THE PROBLEM> Each record below must come back exactly as written; its pictures must not.

Rendered images with source text:
════════

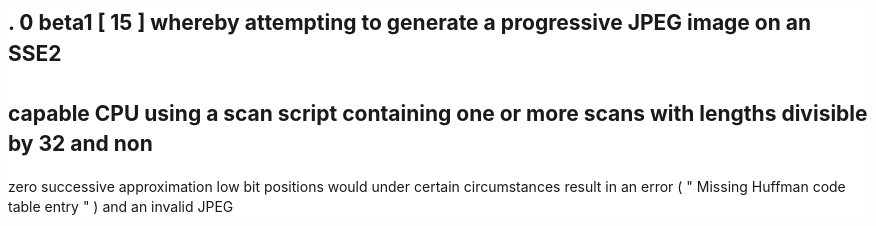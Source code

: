.
0
beta1
[
15
]
whereby
attempting
to
generate
a
progressive
JPEG
image
on
an
SSE2
-
capable
CPU
using
a
scan
script
containing
one
or
more
scans
with
lengths
divisible
by
32
and
non
-
zero
successive
approximation
low
bit
positions
would
under
certain
circumstances
result
in
an
error
(
"
Missing
Huffman
code
table
entry
"
)
and
an
invalid
JPEG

════════

REPLY TO THE TASK>
Source code

:.
0
beta1
[
15
]
whereby
attempting
to
generate
a
progressive
JPEG
image
on
an
SSE2
-
capable
CPU
using
a
scan
script
containing
one
or
more
scans
with
lengths
divisible
by
32
and
non
-
zero
successive
approximation
low
bit
positions
would
under
certain
circumstances
result
in
an
error
(
"
Missing
Huffman
code
table
entry
"
)
and
an
invalid
JPEG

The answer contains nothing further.